ボクは「……はーい」と返事をしながら資料片手にベッドに座った。
◇
ラカンパの街の元になった合併した村は全部で七つあって、各村長家は、代官兼医療のグラス家・農業のビーンズ家・商売のゴール家・メタル家・金融のリーン家・工業のマイト家・人材派遣業のマックス家として続いている。
その七家のことをラカンパ七家と世間では呼んでいるらしい。
そのまんまではあるが……称号と言うかインパクトは大事だ。
その七家がラカンパの街とその周辺に必要な機能の大半を担っているそうだし、少なくとも名前負けはしていないな。
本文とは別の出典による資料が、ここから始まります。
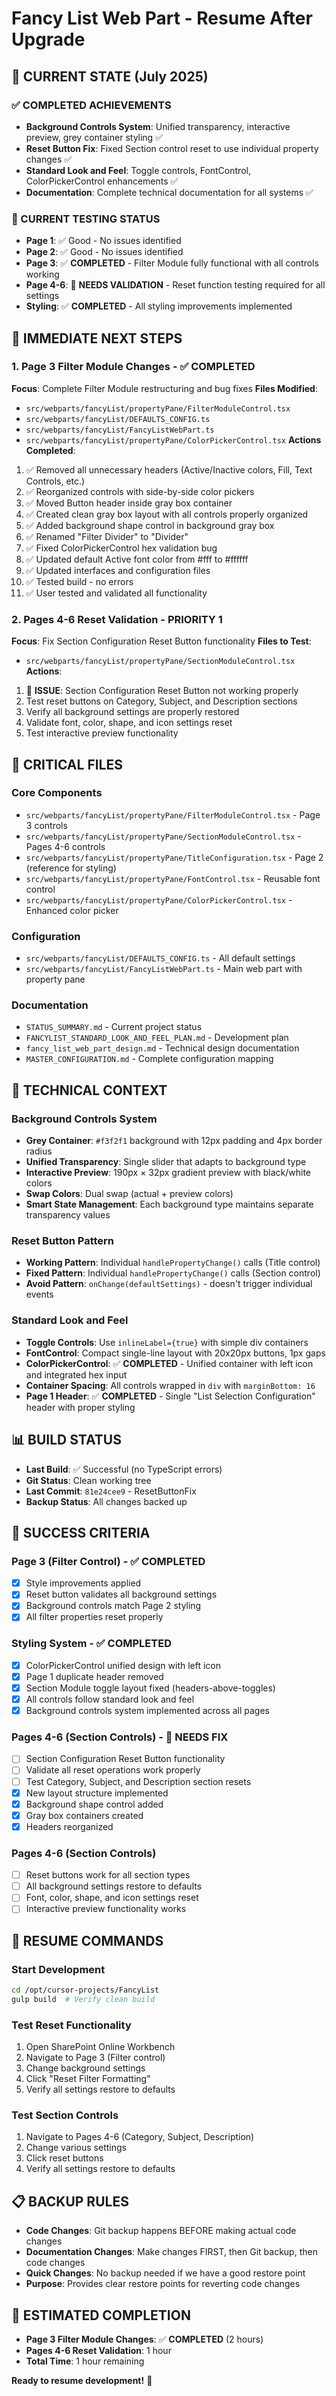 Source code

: # Fancy List Web Part - Resume After Upgrade

## 🎯 **CURRENT STATE (July 2025)**

### **✅ COMPLETED ACHIEVEMENTS**
- **Background Controls System**: Unified transparency, interactive preview, grey container styling ✅
- **Reset Button Fix**: Fixed Section control reset to use individual property changes ✅
- **Standard Look and Feel**: Toggle controls, FontControl, ColorPickerControl enhancements ✅
- **Documentation**: Complete technical documentation for all systems ✅

### **🔄 CURRENT TESTING STATUS**
- **Page 1**: ✅ Good - No issues identified
- **Page 2**: ✅ Good - No issues identified  
- **Page 3**: ✅ **COMPLETED** - Filter Module fully functional with all controls working
- **Page 4-6**: 🔄 **NEEDS VALIDATION** - Reset function testing required for all settings
- **Styling**: ✅ **COMPLETED** - All styling improvements implemented

## 🚨 **IMMEDIATE NEXT STEPS**

### **1. Page 3 Filter Module Changes - ✅ COMPLETED**
**Focus**: Complete Filter Module restructuring and bug fixes
**Files Modified**: 
- `src/webparts/fancyList/propertyPane/FilterModuleControl.tsx`
- `src/webparts/fancyList/DEFAULTS_CONFIG.ts`
- `src/webparts/fancyList/FancyListWebPart.ts`
- `src/webparts/fancyList/propertyPane/ColorPickerControl.tsx`
**Actions Completed**:
1. ✅ Removed all unnecessary headers (Active/Inactive colors, Fill, Text Controls, etc.)
2. ✅ Reorganized controls with side-by-side color pickers
3. ✅ Moved Button header inside gray box container
4. ✅ Created clean gray box layout with all controls properly organized
5. ✅ Added background shape control in background gray box
6. ✅ Renamed "Filter Divider" to "Divider"
7. ✅ Fixed ColorPickerControl hex validation bug
8. ✅ Updated default Active font color from #fff to #ffffff
9. ✅ Updated interfaces and configuration files
10. ✅ Tested build - no errors
11. ✅ User tested and validated all functionality

### **2. Pages 4-6 Reset Validation - PRIORITY 1**
**Focus**: Fix Section Configuration Reset Button functionality
**Files to Test**: 
- `src/webparts/fancyList/propertyPane/SectionModuleControl.tsx`
**Actions**:
1. 🔄 **ISSUE**: Section Configuration Reset Button not working properly
2. Test reset buttons on Category, Subject, and Description sections
3. Verify all background settings are properly restored
4. Validate font, color, shape, and icon settings reset
5. Test interactive preview functionality

## 📁 **CRITICAL FILES**

### **Core Components**
- `src/webparts/fancyList/propertyPane/FilterModuleControl.tsx` - Page 3 controls
- `src/webparts/fancyList/propertyPane/SectionModuleControl.tsx` - Pages 4-6 controls
- `src/webparts/fancyList/propertyPane/TitleConfiguration.tsx` - Page 2 (reference for styling)
- `src/webparts/fancyList/propertyPane/FontControl.tsx` - Reusable font control
- `src/webparts/fancyList/propertyPane/ColorPickerControl.tsx` - Enhanced color picker

### **Configuration**
- `src/webparts/fancyList/DEFAULTS_CONFIG.ts` - All default settings
- `src/webparts/fancyList/FancyListWebPart.ts` - Main web part with property pane

### **Documentation**
- `STATUS_SUMMARY.md` - Current project status
- `FANCYLIST_STANDARD_LOOK_AND_FEEL_PLAN.md` - Development plan
- `fancy_list_web_part_design.md` - Technical design documentation
- `MASTER_CONFIGURATION.md` - Complete configuration mapping

## 🔧 **TECHNICAL CONTEXT**

### **Background Controls System**
- **Grey Container**: `#f3f2f1` background with 12px padding and 4px border radius
- **Unified Transparency**: Single slider that adapts to background type
- **Interactive Preview**: 190px × 32px gradient preview with black/white colors
- **Swap Colors**: Dual swap (actual + preview colors)
- **Smart State Management**: Each background type maintains separate transparency values

### **Reset Button Pattern**
- **Working Pattern**: Individual `handlePropertyChange()` calls (Title control)
- **Fixed Pattern**: Individual `handlePropertyChange()` calls (Section control)
- **Avoid Pattern**: `onChange(defaultSettings)` - doesn't trigger individual events

### **Standard Look and Feel**
- **Toggle Controls**: Use `inlineLabel={true}` with simple div containers
- **FontControl**: Compact single-line layout with 20x20px buttons, 1px gaps
- **ColorPickerControl**: ✅ **COMPLETED** - Unified container with left icon and integrated hex input
- **Container Spacing**: All controls wrapped in `div` with `marginBottom: 16`
- **Page 1 Header**: ✅ **COMPLETED** - Single "List Selection Configuration" header with proper styling

## 📊 **BUILD STATUS**
- **Last Build**: ✅ Successful (no TypeScript errors)
- **Git Status**: Clean working tree
- **Last Commit**: `81e24cee9` - ResetButtonFix
- **Backup Status**: All changes backed up

## 🎯 **SUCCESS CRITERIA**

### **Page 3 (Filter Control) - ✅ COMPLETED**
- [x] Style improvements applied
- [x] Reset button validates all background settings
- [x] Background controls match Page 2 styling
- [x] All filter properties reset properly

### **Styling System - ✅ COMPLETED**
- [x] ColorPickerControl unified design with left icon
- [x] Page 1 duplicate header removed
- [x] Section Module toggle layout fixed (headers-above-toggles)
- [x] All controls follow standard look and feel
- [x] Background controls system implemented across all pages

### **Pages 4-6 (Section Controls) - 🔄 NEEDS FIX**
- [ ] Section Configuration Reset Button functionality
- [ ] Validate all reset operations work properly
- [ ] Test Category, Subject, and Description section resets
- [x] New layout structure implemented
- [x] Background shape control added
- [x] Gray box containers created
- [x] Headers reorganized

### **Pages 4-6 (Section Controls)**
- [ ] Reset buttons work for all section types
- [ ] All background settings restore to defaults
- [ ] Font, color, shape, and icon settings reset
- [ ] Interactive preview functionality works

## 🚀 **RESUME COMMANDS**

### **Start Development**
```bash
cd /opt/cursor-projects/FancyList
gulp build  # Verify clean build
```

### **Test Reset Functionality**
1. Open SharePoint Online Workbench
2. Navigate to Page 3 (Filter control)
3. Change background settings
4. Click "Reset Filter Formatting"
5. Verify all settings restore to defaults

### **Test Section Controls**
1. Navigate to Pages 4-6 (Category, Subject, Description)
2. Change various settings
3. Click reset buttons
4. Verify all settings restore to defaults

## 📋 **BACKUP RULES**
- **Code Changes**: Git backup happens BEFORE making actual code changes
- **Documentation Changes**: Make changes FIRST, then Git backup, then code changes
- **Quick Changes**: No backup needed if we have a good restore point
- **Purpose**: Provides clear restore points for reverting code changes

## 🎯 **ESTIMATED COMPLETION**
- **Page 3 Filter Module Changes**: ✅ **COMPLETED** (2 hours)
- **Pages 4-6 Reset Validation**: 1 hour
- **Total Time**: 1 hour remaining

**Ready to resume development!** 🚀  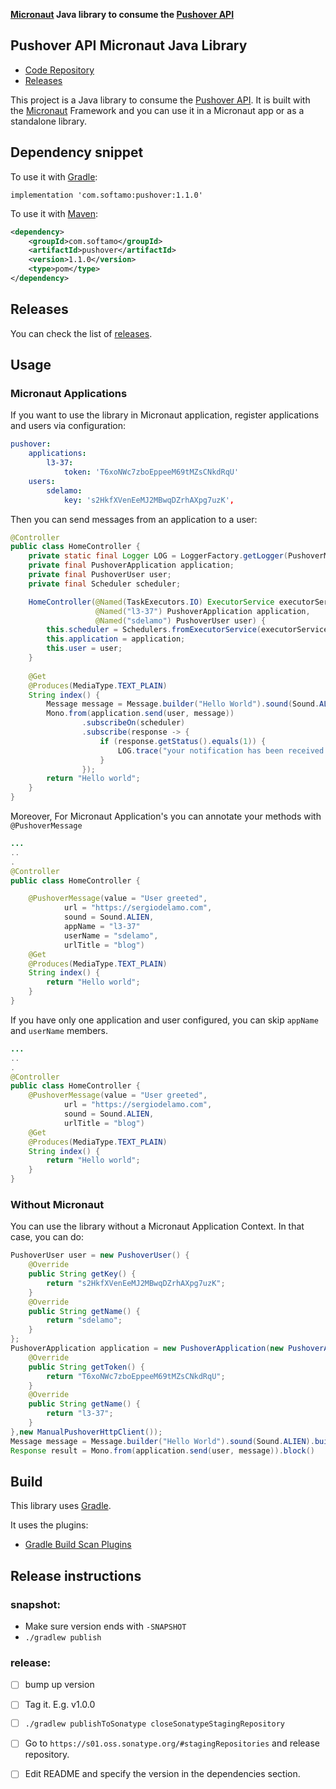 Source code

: **[Micronaut](https://micronaut.io) Java library to consume the [Pushover API](https://pushover.net/api)**

## Pushover API Micronaut Java Library

- [Code Repository](https://github.com/sdelamo/pushover)
- [Releases](https://github.com/sdelamo/pushover/releases)

This project is a Java library to consume the [Pushover API](https://pushover.net/api). It is built with the [Micronaut](https://micronaut.io) Framework and you can use it in a Micronaut app or as a standalone library.

## Dependency snippet

To use it with [Gradle](https://gradle.org):

`implementation 'com.softamo:pushover:1.1.0'`

To use it with [Maven](https://maven.apache.org):

```xml
<dependency>
    <groupId>com.softamo</groupId>
    <artifactId>pushover</artifactId>
    <version>1.1.0</version>
    <type>pom</type>
</dependency>
```

## Releases

You can check the list of [releases](https://github.com/sdelamo/pushover/releases).

## Usage

### Micronaut Applications

If you want to use the library in Micronaut application, register applications and users via configuration: 

```yaml
pushover:
    applications:
        l3-37:
            token: 'T6xoNWc7zboEppeeM69tMZsCNkdRqU'
    users:
        sdelamo:
            key: 's2HkfXVenEeMJ2MBwqDZrhAXpg7uzK',
```

Then you can send messages from an application to a user:

```java
@Controller
public class HomeController {
    private static final Logger LOG = LoggerFactory.getLogger(PushoverMessageInterceptor.class);
    private final PushoverApplication application;
    private final PushoverUser user;
    private final Scheduler scheduler;

    HomeController(@Named(TaskExecutors.IO) ExecutorService executorService,
                   @Named("l3-37") PushoverApplication application,
                   @Named("sdelamo") PushoverUser user) {
        this.scheduler = Schedulers.fromExecutorService(executorService);
        this.application = application;
        this.user = user;
    }
    
    @Get
    @Produces(MediaType.TEXT_PLAIN)
    String index() {
        Message message = Message.builder("Hello World").sound(Sound.ALIEN).build();
        Mono.from(application.send(user, message))
                .subscribeOn(scheduler)
                .subscribe(response -> {
                    if (response.getStatus().equals(1)) {
                        LOG.trace("your notification has been received and queued. Request {}", response.getRequest());
                    }
                });
        return "Hello world";
    }
}
```

Moreover, For Micronaut Application's you can annotate your methods with `@PushoverMessage`

```java
...
..
.
@Controller
public class HomeController {

    @PushoverMessage(value = "User greeted",
            url = "https://sergiodelamo.com",
            sound = Sound.ALIEN,
            appName = "l3-37"
            userName = "sdelamo",
            urlTitle = "blog")
    @Get
    @Produces(MediaType.TEXT_PLAIN)
    String index() {
        return "Hello world";
    }
}
```

If you have only one application and user configured, you can skip `appName` and `userName` members.

```java
...
..
.
@Controller
public class HomeController {
    @PushoverMessage(value = "User greeted",
            url = "https://sergiodelamo.com",
            sound = Sound.ALIEN,
            urlTitle = "blog")
    @Get
    @Produces(MediaType.TEXT_PLAIN)
    String index() {
        return "Hello world";
    }
}
```

### Without Micronaut

You can use the library without a Micronaut Application Context. In that case, you can do:

```java
PushoverUser user = new PushoverUser() {
    @Override
    public String getKey() {
        return "s2HkfXVenEeMJ2MBwqDZrhAXpg7uzK";
    }
    @Override
    public String getName() {
        return "sdelamo";
    }
};
PushoverApplication application = new PushoverApplication(new PushoverApplicationConfiguration() {
    @Override
    public String getToken() {
        return "T6xoNWc7zboEppeeM69tMZsCNkdRqU";
    }
    @Override
    public String getName() {
        return "l3-37";
    }
},new ManualPushoverHttpClient()); 
Message message = Message.builder("Hello World").sound(Sound.ALIEN).build();
Response result = Mono.from(application.send(user, message)).block()
```

## Build

This library uses [Gradle](https://gradle.org).

It uses the plugins:

- [Gradle Build Scan Plugins](https://plugins.gradle.org/plugin/com.gradle.build-scan)
  
## Release instructions

### snapshot:

- Make sure version ends with `-SNAPSHOT`
- `./gradlew publish`

### release:

- [ ] bump up version
- [ ] Tag it. E.g. v1.0.0
- [ ] `./gradlew publishToSonatype closeSonatypeStagingRepository`
- [ ] Go to `https://s01.oss.sonatype.org/#stagingRepositories` and release repository.
- [ ] Edit README and specify the version in the dependencies section. 

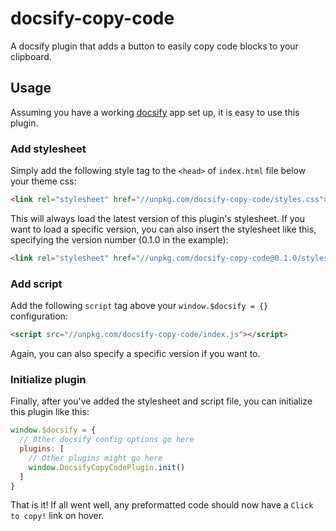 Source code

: # docsify-copy-code

A docsify plugin that adds a button to easily copy code blocks to your clipboard.

## Usage

Assuming you have a working [docsify](https://docsify.js.org) app set up, it is easy to use this plugin.

### Add stylesheet

Simply add the following style tag to the `<head>` of `index.html` file below your theme css:

```html
<link rel="stylesheet" href="//unpkg.com/docsify-copy-code/styles.css">
```

This will always load the latest version of this plugin's stylesheet. If you want to load a specific version, you can also insert the stylesheet like this, specifying the version number (0.1.0 in the example):

```html
<link rel="stylesheet" href="//unpkg.com/docsify-copy-code@0.1.0/styles.css">
```

### Add script

Add the following `script` tag above your `window.$docsify = {}` configuration:

```html
<script src="//unpkg.com/docsify-copy-code/index.js"></script>
```

Again, you can also specify a specific version if you want to.

### Initialize plugin

Finally, after you've added the stylesheet and script file, you can initialize this plugin like this:

```javascript
window.$docsify = {
  // Other docsify config options go here
  plugins: [
    // Other plugins might go here
    window.DocsifyCopyCodePlugin.init()
  ]
}
```

That is it! If all went well, any preformatted code should now have a `Click to copy!` link on hover.
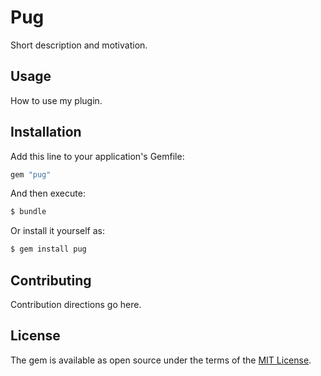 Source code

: # Pug
Short description and motivation.

## Usage
How to use my plugin.

## Installation
Add this line to your application's Gemfile:

```ruby
gem "pug"
```

And then execute:
```bash
$ bundle
```

Or install it yourself as:
```bash
$ gem install pug
```

## Contributing
Contribution directions go here.

## License
The gem is available as open source under the terms of the [MIT License](https://opensource.org/licenses/MIT).
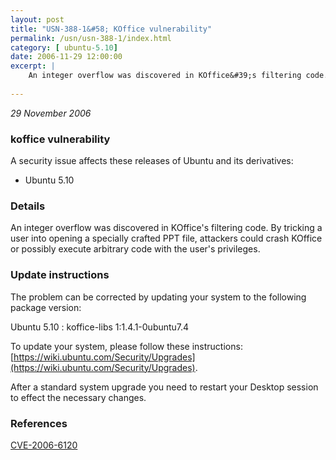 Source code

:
 ```yaml
---
layout: post
title: "USN-388-1&#58; KOffice vulnerability"
permalink: /usn/usn-388-1/index.html
category: [ ubuntu-5.10]
date: 2006-11-29 12:00:00
excerpt: |
    An integer overflow was discovered in KOffice&#39;s filtering code.  By  tricking a user into opening a specially crafted PPT file, attackers  could crash KOffice or possibly execute arbitrary code with the user&#39;s  privileges.
    
--- 
```

 
 

*29 November 2006*

### koffice vulnerability

A security issue affects these releases of Ubuntu and its derivatives:

* Ubuntu 5.10

### Details

An integer overflow was discovered in KOffice&#39;s filtering code. By tricking a user into opening a specially crafted PPT file, attackers could crash KOffice or possibly execute arbitrary code with the user&#39;s privileges.

### Update instructions

The problem can be corrected by updating your system to the following package version:

Ubuntu 5.10
 : koffice-libs <span>1:1.4.1-0ubuntu7.4</span>

To update your system, please follow these instructions: [https://wiki.ubuntu.com/Security/Upgrades](https://wiki.ubuntu.com/Security/Upgrades).

After a standard system upgrade you need to restart your Desktop session to effect the necessary changes.

### References

 
 [CVE-2006-6120](http://people.ubuntu.com/~ubuntu-security/cve/CVE-2006-6120)
 

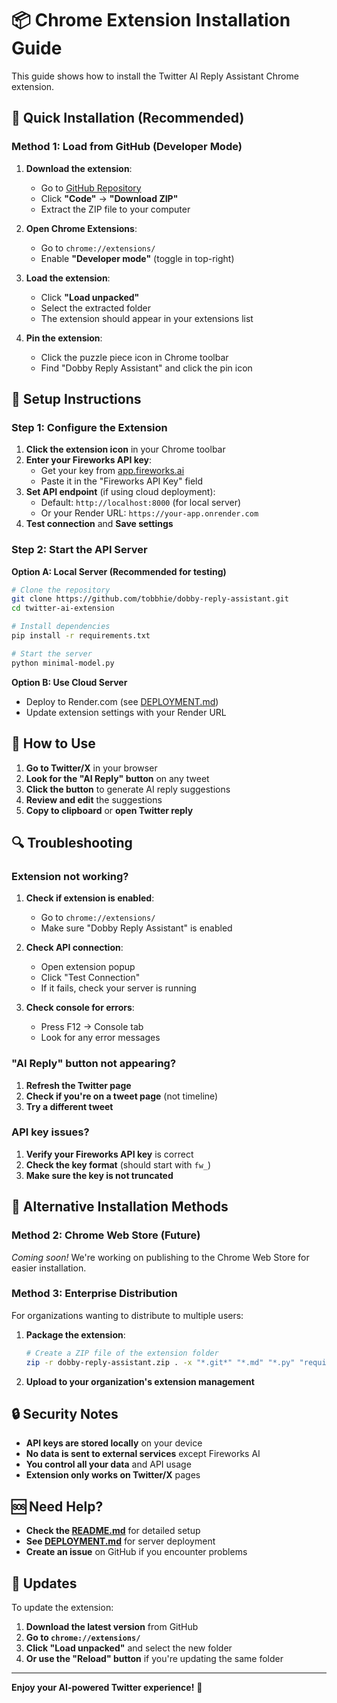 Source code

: # 📦 Chrome Extension Installation Guide

This guide shows how to install the Twitter AI Reply Assistant Chrome extension.

## 🚀 Quick Installation (Recommended)

### **Method 1: Load from GitHub (Developer Mode)**

1. **Download the extension**:
   - Go to [GitHub Repository](https://github.com/tobbhie/dobby-reply-assistant)
   - Click **"Code"** → **"Download ZIP"**
   - Extract the ZIP file to your computer

2. **Open Chrome Extensions**:
   - Go to `chrome://extensions/`
   - Enable **"Developer mode"** (toggle in top-right)

3. **Load the extension**:
   - Click **"Load unpacked"**
   - Select the extracted folder
   - The extension should appear in your extensions list

4. **Pin the extension**:
   - Click the puzzle piece icon in Chrome toolbar
   - Find "Dobby Reply Assistant" and click the pin icon

## 🔧 Setup Instructions

### **Step 1: Configure the Extension**

1. **Click the extension icon** in your Chrome toolbar
2. **Enter your Fireworks API key**:
   - Get your key from [app.fireworks.ai](https://app.fireworks.ai)
   - Paste it in the "Fireworks API Key" field
3. **Set API endpoint** (if using cloud deployment):
   - Default: `http://localhost:8000` (for local server)
   - Or your Render URL: `https://your-app.onrender.com`
4. **Test connection** and **Save settings**

### **Step 2: Start the API Server**

**Option A: Local Server (Recommended for testing)**
```bash
# Clone the repository
git clone https://github.com/tobbhie/dobby-reply-assistant.git
cd twitter-ai-extension

# Install dependencies
pip install -r requirements.txt

# Start the server
python minimal-model.py
```

**Option B: Use Cloud Server**
- Deploy to Render.com (see [DEPLOYMENT.md](DEPLOYMENT.md))
- Update extension settings with your Render URL

## 🎯 How to Use

1. **Go to Twitter/X** in your browser
2. **Look for the "AI Reply" button** on any tweet
3. **Click the button** to generate AI reply suggestions
4. **Review and edit** the suggestions
5. **Copy to clipboard** or **open Twitter reply**

## 🔍 Troubleshooting

### **Extension not working?**

1. **Check if extension is enabled**:
   - Go to `chrome://extensions/`
   - Make sure "Dobby Reply Assistant" is enabled

2. **Check API connection**:
   - Open extension popup
   - Click "Test Connection"
   - If it fails, check your server is running

3. **Check console for errors**:
   - Press F12 → Console tab
   - Look for any error messages

### **"AI Reply" button not appearing?**

1. **Refresh the Twitter page**
2. **Check if you're on a tweet page** (not timeline)
3. **Try a different tweet**

### **API key issues?**

1. **Verify your Fireworks API key** is correct
2. **Check the key format** (should start with `fw_`)
3. **Make sure the key is not truncated**

## 📱 Alternative Installation Methods

### **Method 2: Chrome Web Store (Future)**

*Coming soon!* We're working on publishing to the Chrome Web Store for easier installation.

### **Method 3: Enterprise Distribution**

For organizations wanting to distribute to multiple users:

1. **Package the extension**:
   ```bash
   # Create a ZIP file of the extension folder
   zip -r dobby-reply-assistant.zip . -x "*.git*" "*.md" "*.py" "requirements.txt"
   ```

2. **Upload to your organization's extension management**

## 🔒 Security Notes

- **API keys are stored locally** on your device
- **No data is sent to external services** except Fireworks AI
- **You control all your data** and API usage
- **Extension only works on Twitter/X** pages

## 🆘 Need Help?

- **Check the [README.md](README.md)** for detailed setup
- **See [DEPLOYMENT.md](DEPLOYMENT.md)** for server deployment
- **Create an issue** on GitHub if you encounter problems

## 🔄 Updates

To update the extension:

1. **Download the latest version** from GitHub
2. **Go to `chrome://extensions/`**
3. **Click "Load unpacked"** and select the new folder
4. **Or use the "Reload" button** if you're updating the same folder

---

**Enjoy your AI-powered Twitter experience!** 🎉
ちなみに、ビーンズ家が一番大規模な農場を営んでいるが、七家とも農村の村長が出自だし今も各家農場は所有しているそうだ。
それなら魔物除けの薬品を欲しがるのも納得出来る。
さて……一通り読んでみたが、気になることがいくつかある。
ファイルを閉じて顔を上げると、腕を組んでこちらを見ていた母と目が合った。
「読み終えたのかしら?」
「うん。それでいくつか知りたいことがあるんですけど……」
「何かしら?」
「グラス家の医療ってどういうことをやるんですか? 治癒魔法とか?」
農業はわかるし、商売もわかる。
金融は多分貸金と両替で、工業は……色々作ったりだ。
グラス家の医療とマックス家の人材派遣がいまいちどんなことをするのかわからない。
他にも気になる点はあるが、まずはこの二家の仕事の内容について聞いておこう。